> The task:
Could you print, exactly as they stand, the lines from the one holding "86,154,640.29" to the end of the data below, and nothing more?

======== Available data

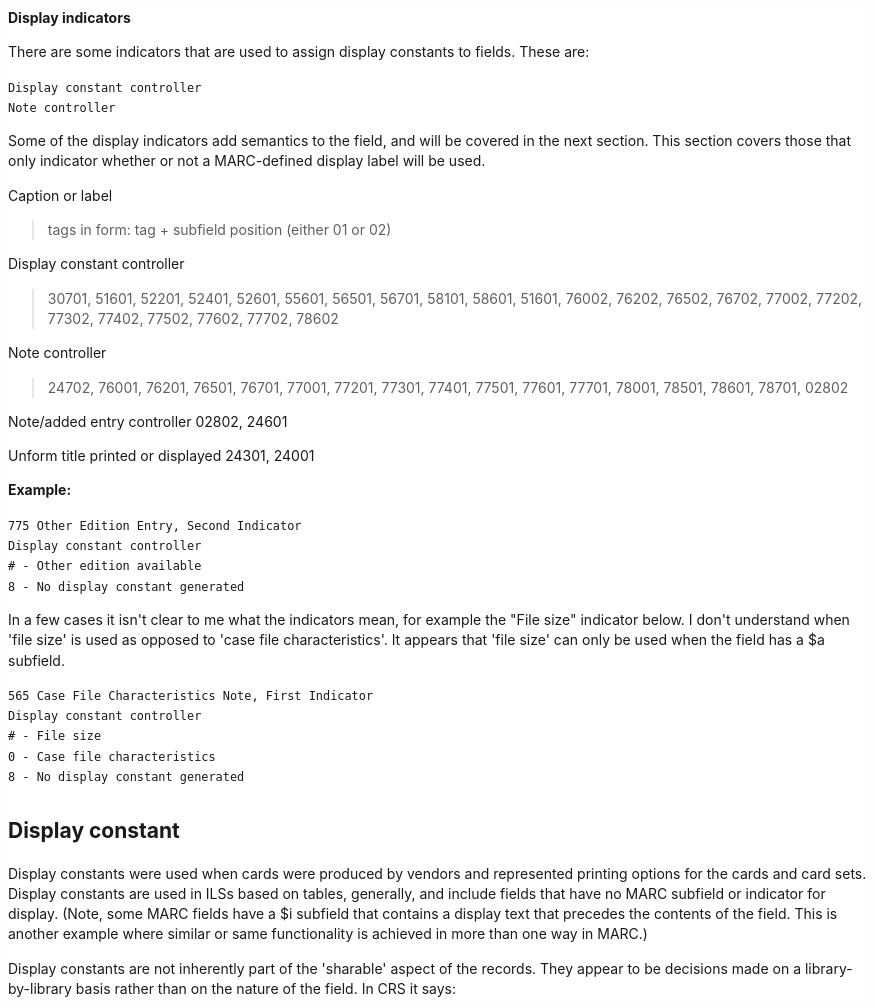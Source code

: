 **Display indicators**

There are some indicators that are used to assign display constants to fields. These are:

    Display constant controller
    Note controller

Some of the display indicators add semantics to the field, and will be covered in the next section. This section covers those that only indicator whether or not a MARC-defined display label will be used.
 
Caption or label
>	tags in form: tag + subfield position (either 01 or 02)

Display constant controller
>	30701, 51601, 52201, 52401, 52601, 55601, 56501, 56701, 58101, 58601, 51601, 76002, 76202, 76502, 76702, 77002, 77202, 77302, 77402, 77502, 77602, 77702, 78602

Note controller
>	24702, 76001, 76201, 76501, 76701, 77001, 77201, 77301, 77401, 77501, 77601, 77701, 78001, 78501, 78601, 78701, 02802
 
Note/added entry controller 	02802, 24601

Unform title printed or displayed 	24301, 24001

**Example:**
```
775 Other Edition Entry, Second Indicator
Display constant controller
# - Other edition available
8 - No display constant generated
```
 
In a few cases it isn't clear to me what the indicators mean, for example the "File size" indicator below. I don't understand when 'file size' is used as opposed to 'case file characteristics'. It appears that 'file size' can only be used when the field has a $a subfield. 
 
```
565 Case File Characteristics Note, First Indicator
Display constant controller
# - File size
0 - Case file characteristics
8 - No display constant generated
```

## Display constant
 
Display constants were used when cards were produced by vendors and represented printing options for the cards and card sets. Display constants are used in ILSs based on tables, generally, and include fields that have no MARC subfield or indicator for display. (Note, some MARC fields have a $i subfield that contains a display text that precedes the contents of the field. This is another example where similar or same functionality is achieved in more than one way in MARC.)

Display constants are not inherently part of the 'sharable' aspect of the records. They appear to be decisions made on a library-by-library basis rather than on the nature of the field. In CRS it says:
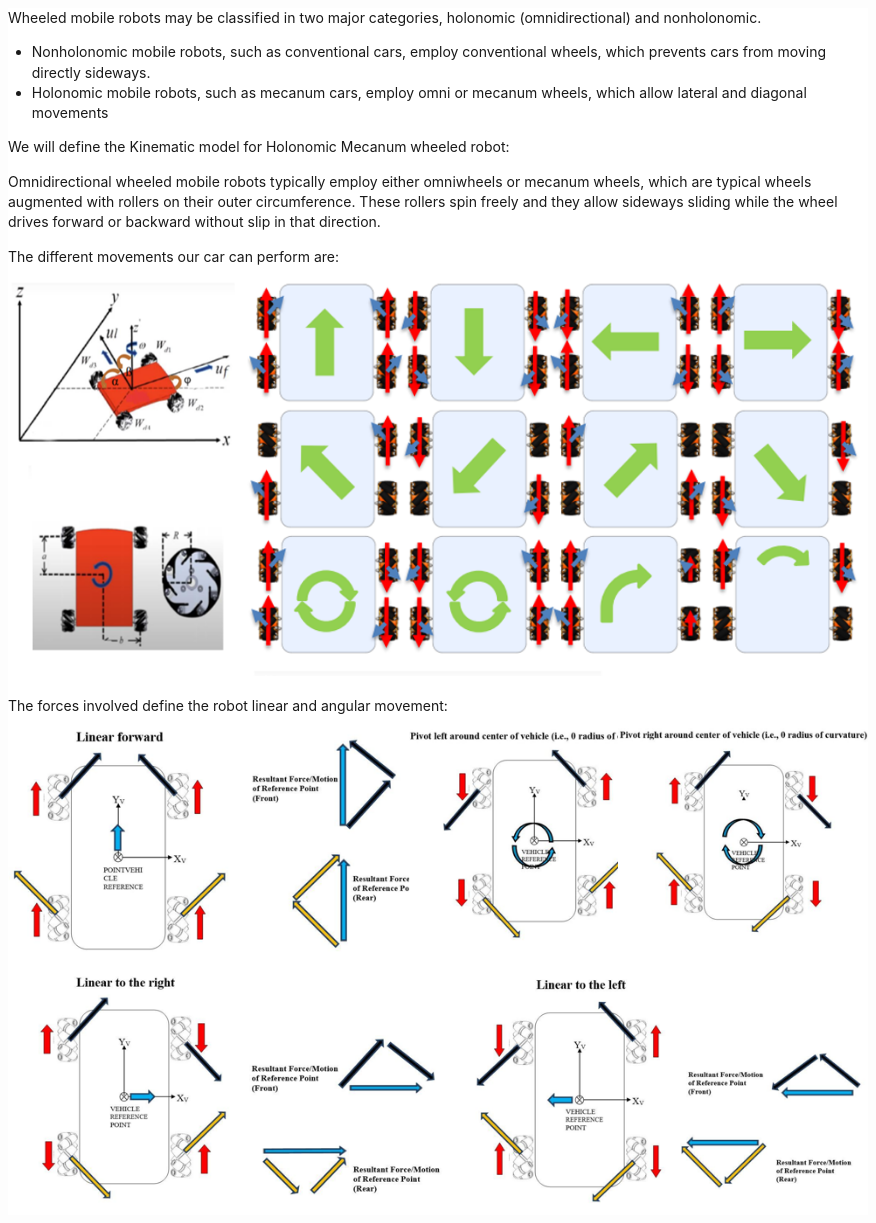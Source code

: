 Wheeled mobile robots may be classified in two major categories, holonomic (omnidirectional) and nonholonomic. 
- Nonholonomic mobile robots, such as conventional cars, employ conventional wheels, which prevents cars from moving directly sideways.
- Holonomic mobile robots, such as mecanum cars, employ omni or mecanum wheels, which allow lateral and diagonal movements

We will define the Kinematic model for Holonomic Mecanum wheeled robot:

Omnidirectional wheeled mobile robots typically employ either omniwheels or mecanum wheels, which are typical wheels augmented with rollers on their outer circumference. These rollers spin freely and they allow sideways sliding while the wheel drives forward or backward without slip in that direction.

The different movements our car can perform are:
![](./Images/1_mecanum_kine1.png)

The forces involved define the robot linear and angular movement:
![](./Images/1_mecanum_kine2.png)
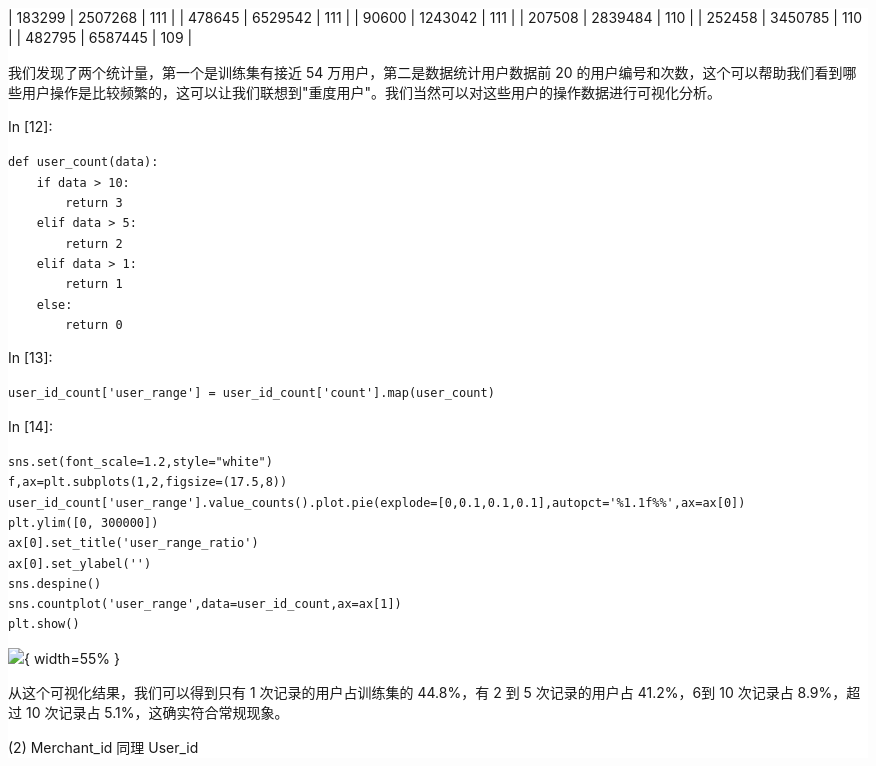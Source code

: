| 183299 | 2507268 | 111   |
| 478645 | 6529542 | 111   |
| 90600  | 1243042 | 111   |
| 207508 | 2839484 | 110   |
| 252458 | 3450785 | 110   |
| 482795 | 6587445 | 109   |

我们发现了两个统计量，第一个是训练集有接近 54 万用户，第二是数据统计用户数据前 20 的用户编号和次数，这个可以帮助我们看到哪些用户操作是比较频繁的，这可以让我们联想到"重度用户"。我们当然可以对这些用户的操作数据进行可视化分析。

In [12]:

```
def user_count(data):
    if data > 10:
        return 3
    elif data > 5:
        return 2
    elif data > 1:
        return 1
    else:
        return 0
```

In [13]:

```
user_id_count['user_range'] = user_id_count['count'].map(user_count)
```

In [14]:

```
sns.set(font_scale=1.2,style="white")
f,ax=plt.subplots(1,2,figsize=(17.5,8))
user_id_count['user_range'].value_counts().plot.pie(explode=[0,0.1,0.1,0.1],autopct='%1.1f%%',ax=ax[0])
plt.ylim([0, 300000])
ax[0].set_title('user_range_ratio')
ax[0].set_ylabel('')
sns.despine()
sns.countplot('user_range',data=user_id_count,ax=ax[1])
plt.show()
```

![](http://images.iterate.site/blog/image/180715/Jeg889aJKE.png?imageslim){ width=55% }

从这个可视化结果，我们可以得到只有 1 次记录的用户占训练集的 44.8%，有 2 到 5 次记录的用户占 41.2%，6到 10 次记录占 8.9%，超过 10 次记录占 5.1%，这确实符合常规现象。

(2) Merchant_id 同理 User_id
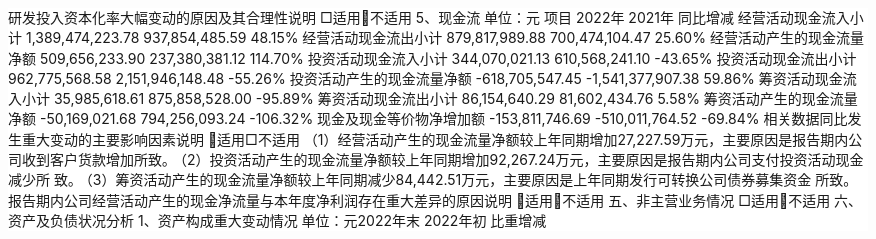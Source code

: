 研发投入资本化率大幅变动的原因及其合理性说明
□适用不适用
5、现金流
单位：元
项目
2022年
2021年
同比增减
经营活动现金流入小计
1,389,474,223.78
937,854,485.59
48.15%
经营活动现金流出小计
879,817,989.88
700,474,104.47
25.60%
经营活动产生的现金流量净额
509,656,233.90
237,380,381.12
114.70%
投资活动现金流入小计
344,070,021.13
610,568,241.10
-43.65%
投资活动现金流出小计
962,775,568.58
2,151,946,148.48
-55.26%
投资活动产生的现金流量净额
-618,705,547.45
-1,541,377,907.38
59.86%
筹资活动现金流入小计
35,985,618.61
875,858,528.00
-95.89%
筹资活动现金流出小计
86,154,640.29
81,602,434.76
5.58%
筹资活动产生的现金流量净额
-50,169,021.68
794,256,093.24
-106.32%
现金及现金等价物净增加额
-153,811,746.69
-510,011,764.52
-69.84%
相关数据同比发生重大变动的主要影响因素说明
适用□不适用
（1）经营活动产生的现金流量净额较上年同期增加27,227.59万元，主要原因是报告期内公司收到客户货款增加所致｡
（2）投资活动产生的现金流量净额较上年同期增加92,267.24万元，主要原因是报告期内公司支付投资活动现金减少所
致｡
（3）筹资活动产生的现金流量净额较上年同期减少84,442.51万元，主要原因是上年同期发行可转换公司债券募集资金
所致。
报告期内公司经营活动产生的现金净流量与本年度净利润存在重大差异的原因说明
适用不适用
五、非主营业务情况
□适用不适用
六、资产及负债状况分析
1、资产构成重大变动情况
单位：元2022年末
2022年初
比重增减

================

> Your solution:
86,154,640.29
81,602,434.76
5.58%
筹资活动产生的现金流量净额
-50,169,021.68
794,256,093.24
-106.32%
现金及现金等价物净增加额
-153,811,746.69
-510,011,764.52
-69.84%
相关数据同比发生重大变动的主要影响因素说明
适用□不适用
（1）经营活动产生的现金流量净额较上年同期增加27,227.59万元，主要原因是报告期内公司收到客户货款增加所致｡
（2）投资活动产生的现金流量净额较上年同期增加92,267.24万元，主要原因是报告期内公司支付投资活动现金减少所
致｡
（3）筹资活动产生的现金流量净额较上年同期减少84,442.51万元，主要原因是上年同期发行可转换公司债券募集资金
所致。
报告期内公司经营活动产生的现金净流量与本年度净利润存在重大差异的原因说明
适用不适用
五、非主营业务情况
□适用不适用
六、资产及负债状况分析
1、资产构成重大变动情况
单位：元2022年末
2022年初
比重增减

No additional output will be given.